OK, I've found a direct reference on the subject. The following is from Letter 181:

"But the Elvish weakness is in these terms naturally to regret the past, and to become unwilling to face change.... Hence they fell in a measure to Sauron's deceits: they desired some 'power' over things as they are (which is quite distinct from art), to make their particular will to preservation effective: to arrest change, and always keep thingh fresh and fair. The 'Three Rings' were 'unsullied', because this object was in a limited way good, it included the healing of the real damages of malice, as well as the mere arrest of change; and the Elves did not desire to dominate other wills, nor to usurp all the world to their particular pleasure. But with the downfall of 'Power' their little efforts at preserving the past fell to bits. There was nothing more in Middle Earth for them, but weariness." (page 236)


And this comes from Letter 144

"Hence the making of the Rings; for the Three Rings were precisely endowed with the power of preservation, not of birth. Though unsullied, because they were not made by Sauron, nor touched by him, they were nonetheless partly products of his instruction, and ultimately under the control of the One. Thus, as you will see, when the One goes, the last defenders of High-elven lore and beauty are shorn of power to hold back time, and depart." (page 177)

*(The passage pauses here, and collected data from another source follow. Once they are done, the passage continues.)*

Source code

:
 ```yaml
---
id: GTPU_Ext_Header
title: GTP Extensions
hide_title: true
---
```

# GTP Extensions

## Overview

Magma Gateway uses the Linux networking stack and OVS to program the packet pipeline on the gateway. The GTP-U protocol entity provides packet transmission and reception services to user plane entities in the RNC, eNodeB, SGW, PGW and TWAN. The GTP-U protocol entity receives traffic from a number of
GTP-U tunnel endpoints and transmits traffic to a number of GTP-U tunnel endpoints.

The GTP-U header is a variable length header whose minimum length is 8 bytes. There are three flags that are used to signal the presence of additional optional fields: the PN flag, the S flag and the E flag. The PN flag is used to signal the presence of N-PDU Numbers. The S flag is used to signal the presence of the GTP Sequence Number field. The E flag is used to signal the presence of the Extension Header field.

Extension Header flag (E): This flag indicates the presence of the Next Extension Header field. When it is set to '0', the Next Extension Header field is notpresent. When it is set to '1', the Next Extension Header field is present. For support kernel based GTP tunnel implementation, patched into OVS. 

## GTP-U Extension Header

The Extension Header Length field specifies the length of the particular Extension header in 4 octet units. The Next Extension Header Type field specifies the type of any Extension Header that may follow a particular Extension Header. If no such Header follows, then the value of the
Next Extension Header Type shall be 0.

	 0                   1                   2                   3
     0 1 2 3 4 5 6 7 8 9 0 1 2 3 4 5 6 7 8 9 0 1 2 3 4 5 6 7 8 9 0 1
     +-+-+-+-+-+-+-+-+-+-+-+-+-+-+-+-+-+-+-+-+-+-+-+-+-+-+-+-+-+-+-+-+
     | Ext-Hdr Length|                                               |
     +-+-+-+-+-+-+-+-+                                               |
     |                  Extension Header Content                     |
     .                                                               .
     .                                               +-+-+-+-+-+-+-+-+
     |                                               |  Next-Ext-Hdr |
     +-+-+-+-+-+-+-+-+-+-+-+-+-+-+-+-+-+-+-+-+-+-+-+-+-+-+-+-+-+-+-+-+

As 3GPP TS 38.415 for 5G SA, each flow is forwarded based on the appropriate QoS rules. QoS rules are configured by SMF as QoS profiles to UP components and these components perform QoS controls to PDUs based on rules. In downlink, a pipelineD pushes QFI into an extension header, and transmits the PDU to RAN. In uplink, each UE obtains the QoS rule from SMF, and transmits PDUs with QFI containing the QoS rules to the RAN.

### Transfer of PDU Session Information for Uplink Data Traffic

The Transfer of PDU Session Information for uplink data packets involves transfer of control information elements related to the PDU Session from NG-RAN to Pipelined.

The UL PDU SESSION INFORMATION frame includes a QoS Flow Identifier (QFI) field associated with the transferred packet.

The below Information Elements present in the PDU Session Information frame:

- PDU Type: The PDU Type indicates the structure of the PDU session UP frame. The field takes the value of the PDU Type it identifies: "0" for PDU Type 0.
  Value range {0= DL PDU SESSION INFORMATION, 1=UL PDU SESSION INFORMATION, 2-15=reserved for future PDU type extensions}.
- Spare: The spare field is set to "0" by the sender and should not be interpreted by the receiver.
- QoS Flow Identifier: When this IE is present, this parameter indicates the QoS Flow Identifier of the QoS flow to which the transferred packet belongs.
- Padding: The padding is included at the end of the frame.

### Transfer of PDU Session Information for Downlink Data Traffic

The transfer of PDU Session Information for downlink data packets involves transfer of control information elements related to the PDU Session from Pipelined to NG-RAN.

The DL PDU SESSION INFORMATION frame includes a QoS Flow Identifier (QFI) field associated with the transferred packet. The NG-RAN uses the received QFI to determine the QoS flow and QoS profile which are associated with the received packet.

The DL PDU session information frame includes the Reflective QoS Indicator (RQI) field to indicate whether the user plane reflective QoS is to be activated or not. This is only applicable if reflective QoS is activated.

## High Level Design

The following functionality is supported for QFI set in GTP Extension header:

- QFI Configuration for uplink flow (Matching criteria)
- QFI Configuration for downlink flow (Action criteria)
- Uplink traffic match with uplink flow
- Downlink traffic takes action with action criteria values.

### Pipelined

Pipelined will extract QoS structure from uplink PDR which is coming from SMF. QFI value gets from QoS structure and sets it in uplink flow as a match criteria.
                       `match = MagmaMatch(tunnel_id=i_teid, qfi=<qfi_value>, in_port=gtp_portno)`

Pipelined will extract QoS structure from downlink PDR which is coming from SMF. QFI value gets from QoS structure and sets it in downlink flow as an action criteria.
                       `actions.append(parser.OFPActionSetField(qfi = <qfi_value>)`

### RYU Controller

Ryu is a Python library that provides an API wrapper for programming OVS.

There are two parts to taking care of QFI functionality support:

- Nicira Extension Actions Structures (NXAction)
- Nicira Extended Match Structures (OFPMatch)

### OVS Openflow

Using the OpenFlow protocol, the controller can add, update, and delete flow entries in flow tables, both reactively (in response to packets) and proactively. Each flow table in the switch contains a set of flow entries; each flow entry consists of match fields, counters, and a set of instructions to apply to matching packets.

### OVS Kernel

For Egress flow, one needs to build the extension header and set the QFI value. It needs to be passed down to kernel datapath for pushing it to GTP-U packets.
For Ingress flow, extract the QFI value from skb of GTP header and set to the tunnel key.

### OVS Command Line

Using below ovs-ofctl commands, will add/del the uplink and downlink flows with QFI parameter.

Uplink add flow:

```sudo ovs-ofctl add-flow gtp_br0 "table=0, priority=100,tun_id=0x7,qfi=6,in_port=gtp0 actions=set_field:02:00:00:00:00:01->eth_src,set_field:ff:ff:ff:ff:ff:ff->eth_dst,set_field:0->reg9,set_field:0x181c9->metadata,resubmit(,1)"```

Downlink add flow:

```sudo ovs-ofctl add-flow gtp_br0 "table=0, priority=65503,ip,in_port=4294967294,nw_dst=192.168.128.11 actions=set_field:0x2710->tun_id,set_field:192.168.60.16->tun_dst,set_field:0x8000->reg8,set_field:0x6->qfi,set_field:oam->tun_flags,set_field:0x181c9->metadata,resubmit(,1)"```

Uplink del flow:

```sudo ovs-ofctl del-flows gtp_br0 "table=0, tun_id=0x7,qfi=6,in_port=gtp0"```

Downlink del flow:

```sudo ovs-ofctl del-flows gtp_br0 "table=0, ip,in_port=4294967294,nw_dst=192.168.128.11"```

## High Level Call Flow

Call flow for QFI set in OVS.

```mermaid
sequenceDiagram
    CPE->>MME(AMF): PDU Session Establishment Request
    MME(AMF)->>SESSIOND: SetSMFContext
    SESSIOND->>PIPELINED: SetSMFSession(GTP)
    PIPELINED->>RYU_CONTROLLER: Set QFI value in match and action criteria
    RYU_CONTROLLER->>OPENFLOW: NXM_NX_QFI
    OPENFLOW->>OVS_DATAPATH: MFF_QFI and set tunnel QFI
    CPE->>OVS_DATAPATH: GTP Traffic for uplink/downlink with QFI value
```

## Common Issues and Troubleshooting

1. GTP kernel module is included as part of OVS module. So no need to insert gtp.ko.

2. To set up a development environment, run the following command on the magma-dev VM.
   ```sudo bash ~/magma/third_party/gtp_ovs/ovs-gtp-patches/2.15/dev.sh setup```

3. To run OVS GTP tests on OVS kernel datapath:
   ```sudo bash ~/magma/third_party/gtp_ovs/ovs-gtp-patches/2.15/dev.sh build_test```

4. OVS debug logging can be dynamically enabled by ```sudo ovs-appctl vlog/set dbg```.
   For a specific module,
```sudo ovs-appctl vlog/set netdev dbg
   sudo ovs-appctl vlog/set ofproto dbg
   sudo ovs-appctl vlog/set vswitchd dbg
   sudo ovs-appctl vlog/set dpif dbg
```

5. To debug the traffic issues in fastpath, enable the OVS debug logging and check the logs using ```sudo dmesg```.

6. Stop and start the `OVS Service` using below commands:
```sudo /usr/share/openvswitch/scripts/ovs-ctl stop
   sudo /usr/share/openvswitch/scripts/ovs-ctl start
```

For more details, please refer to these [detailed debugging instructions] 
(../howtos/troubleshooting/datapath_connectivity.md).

Tolkien clearly viewed the failure of the Three to be an unavoidable consequance of the destruction of the One. In a larger context, the failure is essential to the concept of sacrificing one's personal well-being for the greater good. The tragic irony is that the only way that the Elves can avoid a larger calamity is to sacrifice their happiness in Middle Earth, the same way Frodo had to sacrifice his ability to live in the Shire so that others could enjoy it.